Task directions:
Restate all the lines below word for word, but omit the pictures.

Records provided:
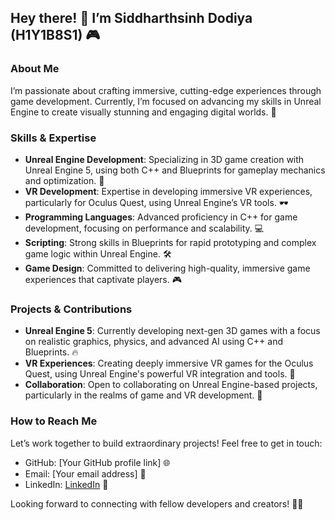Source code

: ## Hey there! 👋 I’m Siddharthsinh Dodiya (H1Y1B8S1) 🎮

### About Me

I’m passionate about crafting immersive, cutting-edge experiences through game development. Currently, I’m focused on advancing my skills in Unreal Engine to create visually stunning and engaging digital worlds. 🌌

### Skills & Expertise

- **Unreal Engine Development**: Specializing in 3D game creation with Unreal Engine 5, using both C++ and Blueprints for gameplay mechanics and optimization. 🚀
- **VR Development**: Expertise in developing immersive VR experiences, particularly for Oculus Quest, using Unreal Engine’s VR tools. 🕶️
- **Programming Languages**: Advanced proficiency in C++ for game development, focusing on performance and scalability. 💻
- **Scripting**: Strong skills in Blueprints for rapid prototyping and complex game logic within Unreal Engine. 🛠️
- **Game Design**: Committed to delivering high-quality, immersive game experiences that captivate players. 🎮

### Projects & Contributions

- **Unreal Engine 5**: Currently developing next-gen 3D games with a focus on realistic graphics, physics, and advanced AI using C++ and Blueprints. 🔥
- **VR Experiences**: Creating deeply immersive VR games for the Oculus Quest, using Unreal Engine's powerful VR integration and tools. 🌌
- **Collaboration**: Open to collaborating on Unreal Engine-based projects, particularly in the realms of game and VR development. 🤝

### How to Reach Me

Let’s work together to build extraordinary projects! Feel free to get in touch:
- GitHub: [Your GitHub profile link] 🌐
- Email: [Your email address] 📧
- LinkedIn: [LinkedIn](https://www.linkedin.com/in/siddharthsinhdodiya/) 🔗

Looking forward to connecting with fellow developers and creators! 🚀✨

<!---
H1Y1B8S1/H1Y1B8S1 is a ✨ special ✨ repository because its `README.md` (this file) appears on your GitHub profile.
You can click the Preview link to take a look at your changes.
--->
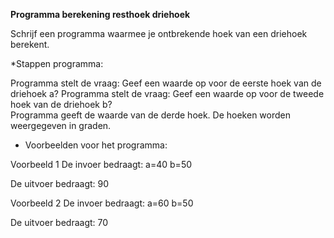 **Programma berekening resthoek driehoek**

Schrijf een programma waarmee je ontbrekende hoek van een driehoek berekent. 

*Stappen programma:

Programma stelt de vraag: Geef een waarde op voor de eerste hoek van de driehoek a? 
Programma stelt de vraag: Geef een waarde op voor de tweede hoek van de driehoek b?  
Programma geeft de waarde van de derde hoek. De hoeken worden weergegeven in graden.

* Voorbeelden voor het programma:

Voorbeeld 1 De invoer bedraagt: a=40 b=50

De uitvoer bedraagt: 90 

Voorbeeld 2 De invoer bedraagt: a=60 b=50

De uitvoer bedraagt: 70

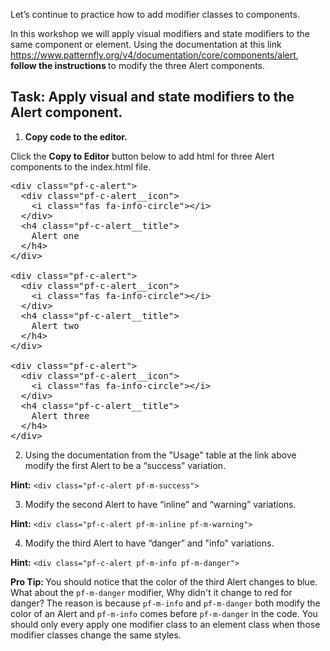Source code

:Let’s continue to practice how to add modifier classes to components.

In this workshop we will apply visual modifiers and state modifiers to the same component or element. Using the documentation at this link https://www.patternfly.org/v4/documentation/core/components/alert, <strong> follow the instructions </strong> to modify the three Alert components.

## Task: Apply visual and state modifiers to the Alert component.

1) <strong>Copy code to the editor.</strong>

Click the <strong>Copy to Editor</strong> button below to add html for three Alert components to the index.html file.

<pre class="file" data-filename="index.html" data-target="replace">
&lt;div class=&quot;pf-c-alert&quot;&gt;
  &lt;div class=&quot;pf-c-alert__icon&quot;&gt;
    &lt;i class=&quot;fas fa-info-circle&quot;&gt;&lt;/i&gt;
  &lt;/div&gt;
  &lt;h4 class=&quot;pf-c-alert__title&quot;&gt;
    Alert one
  &lt;/h4>
&lt;/div>

&lt;div class=&quot;pf-c-alert&quot;>
  &lt;div class=&quot;pf-c-alert__icon&quot;&gt;
    &lt;i class=&quot;fas fa-info-circle&quot;>&lt;/i&gt;
  &lt;/div&gt;
  &lt;h4 class=&quot;pf-c-alert__title&quot;&gt;
    Alert two
  &lt;/h4&gt;
&lt;/div&gt;

&lt;div class=&quot;pf-c-alert&quot;&gt;
  &lt;div class=&quot;pf-c-alert__icon&quot;&gt;
    &lt;i class=&quot;fas fa-info-circle&quot;>&lt;/i&gt;
  &lt;/div>
  &lt;h4 class=&quot;pf-c-alert__title&quot;&gt;
    Alert three
  &lt;/h4>
&lt;/div&gt;
</pre>

2) Using the documentation from the "Usage" table at the link above modify the first Alert to be a “success” variation.

<strong>Hint:</strong> `<div class="pf-c-alert pf-m-success">`

3) Modify the second Alert to have “inline” and “warning” variations.

<strong>Hint:</strong> `<div class="pf-c-alert pf-m-inline pf-m-warning">`

4) Modify the third Alert to have “danger” and "info" variations.

<strong>Hint:</strong> `<div class="pf-c-alert pf-m-info pf-m-danger">`

<strong>Pro Tip: </strong>You should notice that the color of the third Alert changes to blue. What about the `pf-m-danger` modifier, Why didn't it change to red for danger? The reason is because `pf-m-info` and `pf-m-danger` both modify the color of an Alert and `pf-m-info` comes before `pf-m-danger` in the code. You should only every apply one modifier class to an element class when those modifier classes change the same styles.
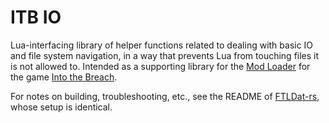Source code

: # ITB IO

Lua-interfacing library of helper functions related to dealing with basic IO and file system navigation, in a way that prevents Lua from touching files it is not allowed to. Intended as a supporting library for the [Mod Loader](https://github.com/itb-community/ITB-ModLoader) for the game [Into the Breach](https://subsetgames.com/itb.html).

For notes on building, troubleshooting, etc., see the README of [FTLDat-rs](https://github.com/itb-community/ftldat-rs), whose setup is identical.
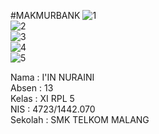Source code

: #MAKMURBANK
![1](https://cloud.githubusercontent.com/assets/22194513/22765998/c05363ac-eea5-11e6-9903-48ffc68e2509.PNG)<br>
![2](https://cloud.githubusercontent.com/assets/22194513/22765997/c051bc82-eea5-11e6-9f4a-411a17e72398.PNG)<br>
![3](https://cloud.githubusercontent.com/assets/22194513/22766000/c056acf6-eea5-11e6-8581-985a4c7f7464.PNG)<br>
![4](https://cloud.githubusercontent.com/assets/22194513/22765999/c055b10c-eea5-11e6-9d9b-89ffadc0ae43.PNG)<br>
![5](https://cloud.githubusercontent.com/assets/22194513/22766001/c0579382-eea5-11e6-9b20-591d784ff0a4.PNG)<br>



Nama : I'IN NURAINI <br>
Absen : 13 <br>
Kelas : XI RPL 5 <br>
NIS : 4723/1442.070 <br>
Sekolah : SMK TELKOM MALANG

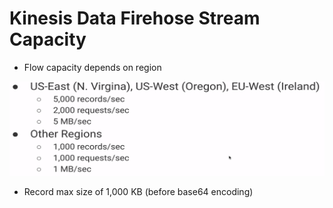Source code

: # Kinesis Data Firehose Stream Capacity

- Flow capacity depends on region

![Alt text](image-1.png)

- Record max size of 1,000 KB (before base64 encoding)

Reply:
Source code

: ## Hey there! 👋 I’m Siddharthsinh Dodiya (H1Y1B8S1) 🎮

### About Me

I’m passionate about crafting immersive, cutting-edge experiences through game development. Currently, I’m focused on advancing my skills in Unreal Engine to create visually stunning and engaging digital worlds. 🌌

### Skills & Expertise

- **Unreal Engine Development**: Specializing in 3D game creation with Unreal Engine 5, using both C++ and Blueprints for gameplay mechanics and optimization. 🚀
- **VR Development**: Expertise in developing immersive VR experiences, particularly for Oculus Quest, using Unreal Engine’s VR tools. 🕶️
- **Programming Languages**: Advanced proficiency in C++ for game development, focusing on performance and scalability. 💻
- **Scripting**: Strong skills in Blueprints for rapid prototyping and complex game logic within Unreal Engine. 🛠️
- **Game Design**: Committed to delivering high-quality, immersive game experiences that captivate players. 🎮

### Projects & Contributions

- **Unreal Engine 5**: Currently developing next-gen 3D games with a focus on realistic graphics, physics, and advanced AI using C++ and Blueprints. 🔥
- **VR Experiences**: Creating deeply immersive VR games for the Oculus Quest, using Unreal Engine's powerful VR integration and tools. 🌌
- **Collaboration**: Open to collaborating on Unreal Engine-based projects, particularly in the realms of game and VR development. 🤝

### How to Reach Me

Let’s work together to build extraordinary projects! Feel free to get in touch:
- GitHub: [Your GitHub profile link] 🌐
- Email: [Your email address] 📧
- LinkedIn: [LinkedIn](https://www.linkedin.com/in/siddharthsinhdodiya/) 🔗

Looking forward to connecting with fellow developers and creators! 🚀✨

<!---
H1Y1B8S1/H1Y1B8S1 is a ✨ special ✨ repository because its `README.md` (this file) appears on your GitHub profile.
You can click the Preview link to take a look at your changes.
--->
 **Programma berekening resthoek driehoek**

Schrijf een programma waarmee je ontbrekende hoek van een driehoek berekent. 

*Stappen programma:

Programma stelt de vraag: Geef een waarde op voor de eerste hoek van de driehoek a? 
Programma stelt de vraag: Geef een waarde op voor de tweede hoek van de driehoek b?  
Programma geeft de waarde van de derde hoek. De hoeken worden weergegeven in graden.

* Voorbeelden voor het programma:

Voorbeeld 1 De invoer bedraagt: a=40 b=50

De uitvoer bedraagt: 90 

Voorbeeld 2 De invoer bedraagt: a=60 b=50

De uitvoer bedraagt: 70

Source code

:Let’s continue to practice how to add modifier classes to components.

In this workshop we will apply visual modifiers and state modifiers to the same component or element. Using the documentation at this link https://www.patternfly.org/v4/documentation/core/components/alert, <strong> follow the instructions </strong> to modify the three Alert components.

## Task: Apply visual and state modifiers to the Alert component.

1) <strong>Copy code to the editor.</strong>

Click the <strong>Copy to Editor</strong> button below to add html for three Alert components to the index.html file.

<pre class="file" data-filename="index.html" data-target="replace">
&lt;div class=&quot;pf-c-alert&quot;&gt;
  &lt;div class=&quot;pf-c-alert__icon&quot;&gt;
    &lt;i class=&quot;fas fa-info-circle&quot;&gt;&lt;/i&gt;
  &lt;/div&gt;
  &lt;h4 class=&quot;pf-c-alert__title&quot;&gt;
    Alert one
  &lt;/h4>
&lt;/div>

&lt;div class=&quot;pf-c-alert&quot;>
  &lt;div class=&quot;pf-c-alert__icon&quot;&gt;
    &lt;i class=&quot;fas fa-info-circle&quot;>&lt;/i&gt;
  &lt;/div&gt;
  &lt;h4 class=&quot;pf-c-alert__title&quot;&gt;
    Alert two
  &lt;/h4&gt;
&lt;/div&gt;

&lt;div class=&quot;pf-c-alert&quot;&gt;
  &lt;div class=&quot;pf-c-alert__icon&quot;&gt;
    &lt;i class=&quot;fas fa-info-circle&quot;>&lt;/i&gt;
  &lt;/div>
  &lt;h4 class=&quot;pf-c-alert__title&quot;&gt;
    Alert three
  &lt;/h4>
&lt;/div&gt;
</pre>

2) Using the documentation from the "Usage" table at the link above modify the first Alert to be a “success” variation.

<strong>Hint:</strong> `<div class="pf-c-alert pf-m-success">`

3) Modify the second Alert to have “inline” and “warning” variations.

<strong>Hint:</strong> `<div class="pf-c-alert pf-m-inline pf-m-warning">`

4) Modify the third Alert to have “danger” and "info" variations.

<strong>Hint:</strong> `<div class="pf-c-alert pf-m-info pf-m-danger">`

<strong>Pro Tip: </strong>You should notice that the color of the third Alert changes to blue. What about the `pf-m-danger` modifier, Why didn't it change to red for danger? The reason is because `pf-m-info` and `pf-m-danger` both modify the color of an Alert and `pf-m-info` comes before `pf-m-danger` in the code. You should only every apply one modifier class to an element class when those modifier classes change the same styles.
Source code

: # ITB IO

Lua-interfacing library of helper functions related to dealing with basic IO and file system navigation, in a way that prevents Lua from touching files it is not allowed to. Intended as a supporting library for the [Mod Loader](https://github.com/itb-community/ITB-ModLoader) for the game [Into the Breach](https://subsetgames.com/itb.html).

For notes on building, troubleshooting, etc., see the README of [FTLDat-rs](https://github.com/itb-community/ftldat-rs), whose setup is identical.
Source code

: #MAKMURBANK
![1](https://cloud.githubusercontent.com/assets/22194513/22765998/c05363ac-eea5-11e6-9903-48ffc68e2509.PNG)<br>
![2](https://cloud.githubusercontent.com/assets/22194513/22765997/c051bc82-eea5-11e6-9f4a-411a17e72398.PNG)<br>
![3](https://cloud.githubusercontent.com/assets/22194513/22766000/c056acf6-eea5-11e6-8581-985a4c7f7464.PNG)<br>
![4](https://cloud.githubusercontent.com/assets/22194513/22765999/c055b10c-eea5-11e6-9d9b-89ffadc0ae43.PNG)<br>
![5](https://cloud.githubusercontent.com/assets/22194513/22766001/c0579382-eea5-11e6-9b20-591d784ff0a4.PNG)<br>



Nama : I'IN NURAINI <br>
Absen : 13 <br>
Kelas : XI RPL 5 <br>
NIS : 4723/1442.070 <br>
Sekolah : SMK TELKOM MALANG

Source code

: # Kinesis Data Firehose Stream Capacity

- Flow capacity depends on region

![Alt text](image-1.png)

- Record max size of 1,000 KB (before base64 encoding)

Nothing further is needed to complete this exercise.